(Saved entries)

■ ■ ■ ■

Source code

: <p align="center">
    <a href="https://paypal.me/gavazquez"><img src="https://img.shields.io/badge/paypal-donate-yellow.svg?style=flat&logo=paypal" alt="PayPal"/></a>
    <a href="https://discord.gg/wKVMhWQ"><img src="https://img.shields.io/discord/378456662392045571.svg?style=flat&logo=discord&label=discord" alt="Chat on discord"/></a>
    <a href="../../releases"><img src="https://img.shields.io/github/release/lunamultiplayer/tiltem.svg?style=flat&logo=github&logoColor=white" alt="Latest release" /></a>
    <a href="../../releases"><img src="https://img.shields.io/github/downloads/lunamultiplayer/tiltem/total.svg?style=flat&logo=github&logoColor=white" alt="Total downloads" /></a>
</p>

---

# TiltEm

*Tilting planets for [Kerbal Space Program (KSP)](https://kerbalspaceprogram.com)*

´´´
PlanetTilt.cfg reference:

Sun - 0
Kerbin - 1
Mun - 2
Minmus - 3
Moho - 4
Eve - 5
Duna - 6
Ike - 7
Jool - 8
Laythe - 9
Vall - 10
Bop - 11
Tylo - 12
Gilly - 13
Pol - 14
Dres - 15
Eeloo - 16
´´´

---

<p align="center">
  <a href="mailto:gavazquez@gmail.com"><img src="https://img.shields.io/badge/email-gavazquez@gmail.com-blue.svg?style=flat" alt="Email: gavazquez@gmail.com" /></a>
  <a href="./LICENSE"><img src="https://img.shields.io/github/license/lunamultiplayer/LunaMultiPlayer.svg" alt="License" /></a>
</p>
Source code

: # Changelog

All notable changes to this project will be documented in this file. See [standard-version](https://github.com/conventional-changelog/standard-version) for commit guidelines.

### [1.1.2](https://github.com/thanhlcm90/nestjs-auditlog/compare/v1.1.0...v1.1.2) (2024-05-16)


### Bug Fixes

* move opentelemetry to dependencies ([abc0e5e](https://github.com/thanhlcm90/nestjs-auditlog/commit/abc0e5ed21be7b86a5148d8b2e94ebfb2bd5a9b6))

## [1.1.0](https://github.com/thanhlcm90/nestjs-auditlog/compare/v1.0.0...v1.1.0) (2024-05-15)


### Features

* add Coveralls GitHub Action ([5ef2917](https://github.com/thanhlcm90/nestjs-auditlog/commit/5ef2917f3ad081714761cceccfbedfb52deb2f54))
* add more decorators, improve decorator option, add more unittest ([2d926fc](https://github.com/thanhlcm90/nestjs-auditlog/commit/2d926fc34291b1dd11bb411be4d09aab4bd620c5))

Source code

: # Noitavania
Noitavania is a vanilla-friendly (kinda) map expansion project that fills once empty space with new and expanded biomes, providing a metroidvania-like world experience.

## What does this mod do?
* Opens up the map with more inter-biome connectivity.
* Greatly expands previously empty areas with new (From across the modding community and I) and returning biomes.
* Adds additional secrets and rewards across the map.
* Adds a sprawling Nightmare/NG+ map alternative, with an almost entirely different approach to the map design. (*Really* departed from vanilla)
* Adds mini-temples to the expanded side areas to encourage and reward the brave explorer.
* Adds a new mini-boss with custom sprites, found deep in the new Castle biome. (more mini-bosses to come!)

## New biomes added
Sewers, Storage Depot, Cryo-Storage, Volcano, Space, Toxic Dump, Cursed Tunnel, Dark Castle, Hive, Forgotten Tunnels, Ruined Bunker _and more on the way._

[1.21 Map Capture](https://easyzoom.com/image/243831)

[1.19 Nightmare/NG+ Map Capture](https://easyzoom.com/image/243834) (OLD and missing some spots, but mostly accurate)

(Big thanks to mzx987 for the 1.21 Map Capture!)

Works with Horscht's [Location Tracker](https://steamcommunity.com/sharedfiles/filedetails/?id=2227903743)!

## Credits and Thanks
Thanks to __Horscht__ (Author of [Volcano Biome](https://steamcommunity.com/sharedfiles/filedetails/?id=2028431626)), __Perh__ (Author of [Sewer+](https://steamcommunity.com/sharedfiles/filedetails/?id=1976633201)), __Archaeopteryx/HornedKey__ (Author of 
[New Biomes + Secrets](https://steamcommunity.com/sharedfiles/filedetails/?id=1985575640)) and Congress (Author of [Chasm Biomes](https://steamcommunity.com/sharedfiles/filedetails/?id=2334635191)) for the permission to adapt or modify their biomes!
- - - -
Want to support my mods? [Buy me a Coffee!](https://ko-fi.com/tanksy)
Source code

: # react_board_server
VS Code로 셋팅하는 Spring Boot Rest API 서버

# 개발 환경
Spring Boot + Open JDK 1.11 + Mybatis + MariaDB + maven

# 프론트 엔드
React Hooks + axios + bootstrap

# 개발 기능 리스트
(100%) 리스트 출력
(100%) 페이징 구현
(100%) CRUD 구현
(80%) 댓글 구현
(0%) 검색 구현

■ ■ ■ ■

About this exercise: The records above are to be printed out again exactly, without omission.

Response area:
Source code

: <p align="center">
    <a href="https://paypal.me/gavazquez"><img src="https://img.shields.io/badge/paypal-donate-yellow.svg?style=flat&logo=paypal" alt="PayPal"/></a>
    <a href="https://discord.gg/wKVMhWQ"><img src="https://img.shields.io/discord/378456662392045571.svg?style=flat&logo=discord&label=discord" alt="Chat on discord"/></a>
    <a href="../../releases"><img src="https://img.shields.io/github/release/lunamultiplayer/tiltem.svg?style=flat&logo=github&logoColor=white" alt="Latest release" /></a>
    <a href="../../releases"><img src="https://img.shields.io/github/downloads/lunamultiplayer/tiltem/total.svg?style=flat&logo=github&logoColor=white" alt="Total downloads" /></a>
</p>

---

# TiltEm

*Tilting planets for [Kerbal Space Program (KSP)](https://kerbalspaceprogram.com)*

´´´
PlanetTilt.cfg reference:

Sun - 0
Kerbin - 1
Mun - 2
Minmus - 3
Moho - 4
Eve - 5
Duna - 6
Ike - 7
Jool - 8
Laythe - 9
Vall - 10
Bop - 11
Tylo - 12
Gilly - 13
Pol - 14
Dres - 15
Eeloo - 16
´´´

---

<p align="center">
  <a href="mailto:gavazquez@gmail.com"><img src="https://img.shields.io/badge/email-gavazquez@gmail.com-blue.svg?style=flat" alt="Email: gavazquez@gmail.com" /></a>
  <a href="./LICENSE"><img src="https://img.shields.io/github/license/lunamultiplayer/LunaMultiPlayer.svg" alt="License" /></a>
</p>
Source code

: # Changelog

All notable changes to this project will be documented in this file. See [standard-version](https://github.com/conventional-changelog/standard-version) for commit guidelines.

### [1.1.2](https://github.com/thanhlcm90/nestjs-auditlog/compare/v1.1.0...v1.1.2) (2024-05-16)


### Bug Fixes

* move opentelemetry to dependencies ([abc0e5e](https://github.com/thanhlcm90/nestjs-auditlog/commit/abc0e5ed21be7b86a5148d8b2e94ebfb2bd5a9b6))

## [1.1.0](https://github.com/thanhlcm90/nestjs-auditlog/compare/v1.0.0...v1.1.0) (2024-05-15)


### Features

* add Coveralls GitHub Action ([5ef2917](https://github.com/thanhlcm90/nestjs-auditlog/commit/5ef2917f3ad081714761cceccfbedfb52deb2f54))
* add more decorators, improve decorator option, add more unittest ([2d926fc](https://github.com/thanhlcm90/nestjs-auditlog/commit/2d926fc34291b1dd11bb411be4d09aab4bd620c5))

Source code

: # Noitavania
Noitavania is a vanilla-friendly (kinda) map expansion project that fills once empty space with new and expanded biomes, providing a metroidvania-like world experience.

## What does this mod do?
* Opens up the map with more inter-biome connectivity.
* Greatly expands previously empty areas with new (From across the modding community and I) and returning biomes.
* Adds additional secrets and rewards across the map.
* Adds a sprawling Nightmare/NG+ map alternative, with an almost entirely different approach to the map design. (*Really* departed from vanilla)
* Adds mini-temples to the expanded side areas to encourage and reward the brave explorer.
* Adds a new mini-boss with custom sprites, found deep in the new Castle biome. (more mini-bosses to come!)

## New biomes added
Sewers, Storage Depot, Cryo-Storage, Volcano, Space, Toxic Dump, Cursed Tunnel, Dark Castle, Hive, Forgotten Tunnels, Ruined Bunker _and more on the way._

[1.21 Map Capture](https://easyzoom.com/image/243831)

[1.19 Nightmare/NG+ Map Capture](https://easyzoom.com/image/243834) (OLD and missing some spots, but mostly accurate)

(Big thanks to mzx987 for the 1.21 Map Capture!)

Works with Horscht's [Location Tracker](https://steamcommunity.com/sharedfiles/filedetails/?id=2227903743)!

## Credits and Thanks
Thanks to __Horscht__ (Author of [Volcano Biome](https://steamcommunity.com/sharedfiles/filedetails/?id=2028431626)), __Perh__ (Author of [Sewer+](https://steamcommunity.com/sharedfiles/filedetails/?id=1976633201)), __Archaeopteryx/HornedKey__ (Author of 
[New Biomes + Secrets](https://steamcommunity.com/sharedfiles/filedetails/?id=1985575640)) and Congress (Author of [Chasm Biomes](https://steamcommunity.com/sharedfiles/filedetails/?id=2334635191)) for the permission to adapt or modify their biomes!
- - - -
Want to support my mods? [Buy me a Coffee!](https://ko-fi.com/tanksy)
Source code

: # react_board_server
VS Code로 셋팅하는 Spring Boot Rest API 서버

# 개발 환경
Spring Boot + Open JDK 1.11 + Mybatis + MariaDB + maven

# 프론트 엔드
React Hooks + axios + bootstrap

# 개발 기능 리스트
(100%) 리스트 출력
(100%) 페이징 구현
(100%) CRUD 구현
(80%) 댓글 구현
(0%) 검색 구현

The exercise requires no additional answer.